▶ [Problem description]:
Write out every entry, unchanged. Skip any picture.

▶

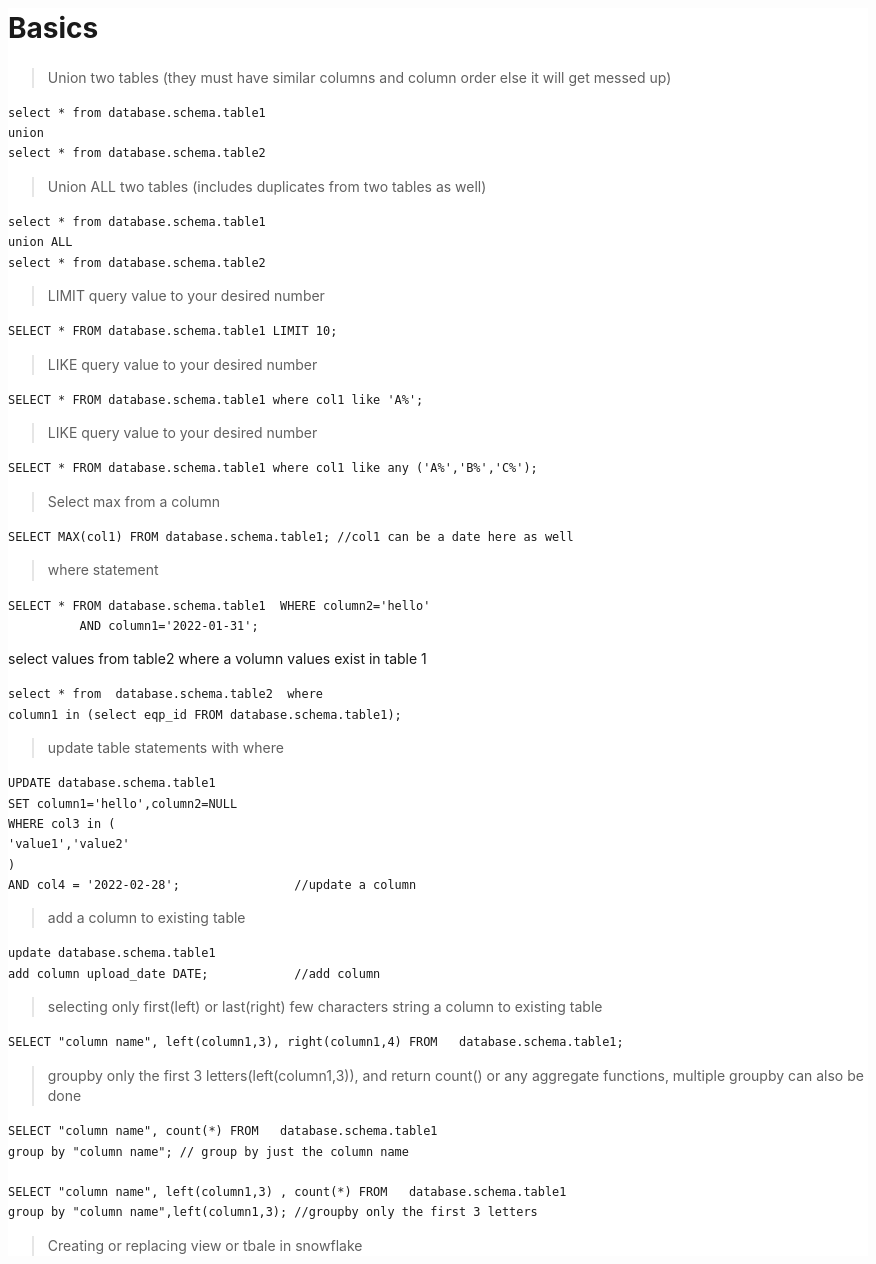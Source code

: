 # Basics
> Union two tables (they must have similar columns and column order else it will get messed up)
```
select * from database.schema.table1
union
select * from database.schema.table2
```
> Union ALL two tables (includes duplicates from two tables as well)
```
select * from database.schema.table1
union ALL
select * from database.schema.table2
```
> LIMIT query value to your desired number
```
SELECT * FROM database.schema.table1 LIMIT 10;
```
> LIKE query value to your desired number
```
SELECT * FROM database.schema.table1 where col1 like 'A%';
```
> LIKE query value to your desired number
```
SELECT * FROM database.schema.table1 where col1 like any ('A%','B%','C%');
```
> Select max from a column 
```
SELECT MAX(col1) FROM database.schema.table1; //col1 can be a date here as well
```
> where statement
```
SELECT * FROM database.schema.table1  WHERE column2='hello' 
          AND column1='2022-01-31';
```    
select values from table2 where a volumn values exist in table 1
```
select * from  database.schema.table2  where 
column1 in (select eqp_id FROM database.schema.table1);
```
> update table statements with where
```
UPDATE database.schema.table1 
SET column1='hello',column2=NULL
WHERE col3 in (
'value1','value2'
) 
AND col4 = '2022-02-28';                //update a column
```
> add a column to existing table
```
update database.schema.table1 
add column upload_date DATE;            //add column
```
> selecting only first(left) or last(right) few characters string a column to existing table
```
SELECT "column name", left(column1,3), right(column1,4) FROM   database.schema.table1;
```
> groupby only the first 3 letters(left(column1,3)), and return count() or any aggregate functions, multiple groupby can also be done
```
SELECT "column name", count(*) FROM   database.schema.table1 
group by "column name"; // group by just the column name

SELECT "column name", left(column1,3) , count(*) FROM   database.schema.table1 
group by "column name",left(column1,3); //groupby only the first 3 letters
```
> Creating or replacing view or tbale in snowflake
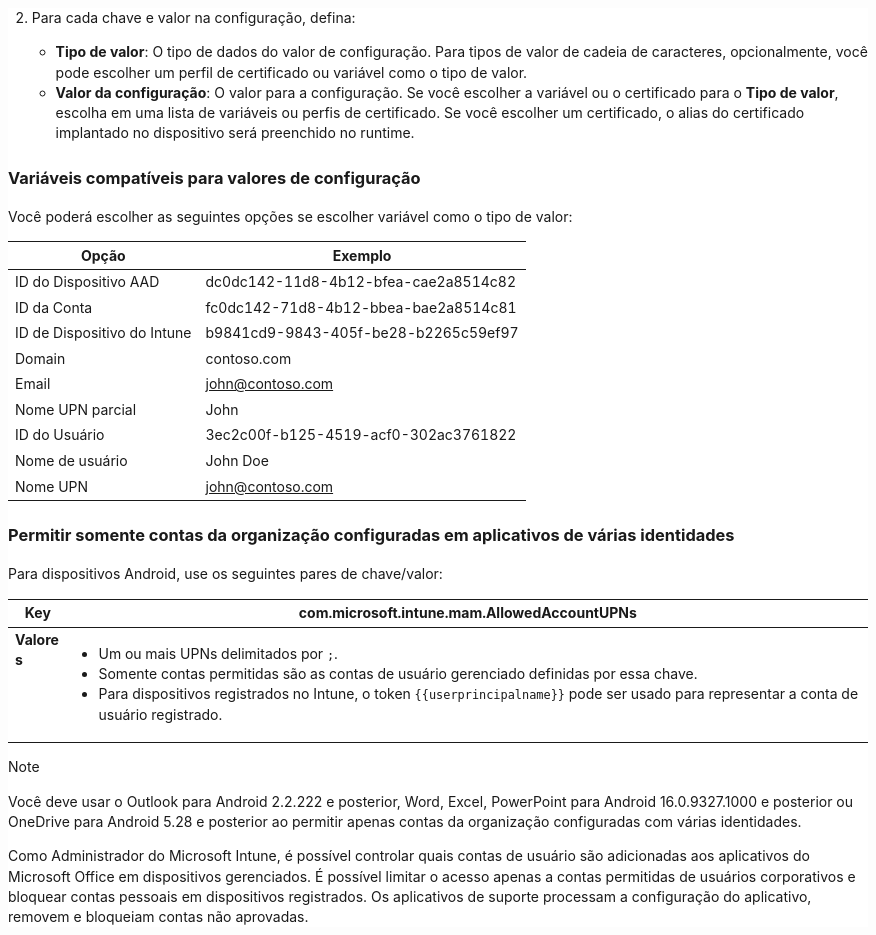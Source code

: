 2. Para cada chave e valor na configuração, defina:

    - **Tipo de valor**: O tipo de dados do valor de configuração. Para tipos de valor de cadeia de caracteres, opcionalmente, você pode escolher um perfil de certificado ou variável como o tipo de valor.
    - **Valor da configuração**: O valor para a configuração. Se você escolher a variável ou o certificado para o **Tipo de valor**, escolha em uma lista de variáveis ou perfis de certificado. Se você escolher um certificado, o alias do certificado implantado no dispositivo será preenchido no runtime.

### <a name="supported-variables-for-configuration-values"></a>Variáveis compatíveis para valores de configuração

Você poderá escolher as seguintes opções se escolher variável como o tipo de valor:

| Opção | Exemplo |
|----|----|
| ID do Dispositivo AAD | dc0dc142-11d8-4b12-bfea-cae2a8514c82 |
| ID da Conta | fc0dc142-71d8-4b12-bbea-bae2a8514c81 |
| ID de Dispositivo do Intune | b9841cd9-9843-405f-be28-b2265c59ef97 |
| Domain | contoso.com |
| Email | john@contoso.com |
| Nome UPN parcial | John |
| ID do Usuário | 3ec2c00f-b125-4519-acf0-302ac3761822 |
| Nome de usuário | John Doe |
| Nome UPN | john@contoso.com |


### <a name="allow-only-configured-organization-accounts-in-multi-identity-apps"></a>Permitir somente contas da organização configuradas em aplicativos de várias identidades 

Para dispositivos Android, use os seguintes pares de chave/valor:

| **Key** | com.microsoft.intune.mam.AllowedAccountUPNs |
|---|---|
| **Valores** | <ul><li>Um ou mais UPNs delimitados por <code>;</code>.</li><li>Somente contas permitidas são as contas de usuário gerenciado definidas por essa chave.</li><li> Para dispositivos registrados no Intune, o token <code>{{userprincipalname}}</code> pode ser usado para representar a conta de usuário registrado.</li></ul> |

   > [!NOTE]
   > Você deve usar o Outlook para Android 2.2.222 e posterior, Word, Excel, PowerPoint para Android 16.0.9327.1000 e posterior ou OneDrive para Android 5.28 e posterior ao permitir apenas contas da organização configuradas com várias identidades.<p></p>
   > Como Administrador do Microsoft Intune, é possível controlar quais contas de usuário são adicionadas aos aplicativos do Microsoft Office em dispositivos gerenciados. É possível limitar o acesso apenas a contas permitidas de usuários corporativos e bloquear contas pessoais em dispositivos registrados. Os aplicativos de suporte processam a configuração do aplicativo, removem e bloqueiam contas não aprovadas.<p></p>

◀

▶ [Solution for this exercise]:
Source code

: # Basics
> Union two tables (they must have similar columns and column order else it will get messed up)
```
select * from database.schema.table1
union
select * from database.schema.table2
```
> Union ALL two tables (includes duplicates from two tables as well)
```
select * from database.schema.table1
union ALL
select * from database.schema.table2
```
> LIMIT query value to your desired number
```
SELECT * FROM database.schema.table1 LIMIT 10;
```
> LIKE query value to your desired number
```
SELECT * FROM database.schema.table1 where col1 like 'A%';
```
> LIKE query value to your desired number
```
SELECT * FROM database.schema.table1 where col1 like any ('A%','B%','C%');
```
> Select max from a column 
```
SELECT MAX(col1) FROM database.schema.table1; //col1 can be a date here as well
```
> where statement
```
SELECT * FROM database.schema.table1  WHERE column2='hello' 
          AND column1='2022-01-31';
```    
select values from table2 where a volumn values exist in table 1
```
select * from  database.schema.table2  where 
column1 in (select eqp_id FROM database.schema.table1);
```
> update table statements with where
```
UPDATE database.schema.table1 
SET column1='hello',column2=NULL
WHERE col3 in (
'value1','value2'
) 
AND col4 = '2022-02-28';                //update a column
```
> add a column to existing table
```
update database.schema.table1 
add column upload_date DATE;            //add column
```
> selecting only first(left) or last(right) few characters string a column to existing table
```
SELECT "column name", left(column1,3), right(column1,4) FROM   database.schema.table1;
```
> groupby only the first 3 letters(left(column1,3)), and return count() or any aggregate functions, multiple groupby can also be done
```
SELECT "column name", count(*) FROM   database.schema.table1 
group by "column name"; // group by just the column name

SELECT "column name", left(column1,3) , count(*) FROM   database.schema.table1 
group by "column name",left(column1,3); //groupby only the first 3 letters
```
> Creating or replacing view or tbale in snowflake
Source code

: 2. Para cada chave e valor na configuração, defina:

    - **Tipo de valor**: O tipo de dados do valor de configuração. Para tipos de valor de cadeia de caracteres, opcionalmente, você pode escolher um perfil de certificado ou variável como o tipo de valor.
    - **Valor da configuração**: O valor para a configuração. Se você escolher a variável ou o certificado para o **Tipo de valor**, escolha em uma lista de variáveis ou perfis de certificado. Se você escolher um certificado, o alias do certificado implantado no dispositivo será preenchido no runtime.

### <a name="supported-variables-for-configuration-values"></a>Variáveis compatíveis para valores de configuração

Você poderá escolher as seguintes opções se escolher variável como o tipo de valor:

| Opção | Exemplo |
|----|----|
| ID do Dispositivo AAD | dc0dc142-11d8-4b12-bfea-cae2a8514c82 |
| ID da Conta | fc0dc142-71d8-4b12-bbea-bae2a8514c81 |
| ID de Dispositivo do Intune | b9841cd9-9843-405f-be28-b2265c59ef97 |
| Domain | contoso.com |
| Email | john@contoso.com |
| Nome UPN parcial | John |
| ID do Usuário | 3ec2c00f-b125-4519-acf0-302ac3761822 |
| Nome de usuário | John Doe |
| Nome UPN | john@contoso.com |


### <a name="allow-only-configured-organization-accounts-in-multi-identity-apps"></a>Permitir somente contas da organização configuradas em aplicativos de várias identidades 

Para dispositivos Android, use os seguintes pares de chave/valor:

| **Key** | com.microsoft.intune.mam.AllowedAccountUPNs |
|---|---|
| **Valores** | <ul><li>Um ou mais UPNs delimitados por <code>;</code>.</li><li>Somente contas permitidas são as contas de usuário gerenciado definidas por essa chave.</li><li> Para dispositivos registrados no Intune, o token <code>{{userprincipalname}}</code> pode ser usado para representar a conta de usuário registrado.</li></ul> |

   > [!NOTE]
   > Você deve usar o Outlook para Android 2.2.222 e posterior, Word, Excel, PowerPoint para Android 16.0.9327.1000 e posterior ou OneDrive para Android 5.28 e posterior ao permitir apenas contas da organização configuradas com várias identidades.<p></p>
   > Como Administrador do Microsoft Intune, é possível controlar quais contas de usuário são adicionadas aos aplicativos do Microsoft Office em dispositivos gerenciados. É possível limitar o acesso apenas a contas permitidas de usuários corporativos e bloquear contas pessoais em dispositivos registrados. Os aplicativos de suporte processam a configuração do aplicativo, removem e bloqueiam contas não aprovadas.<p></p>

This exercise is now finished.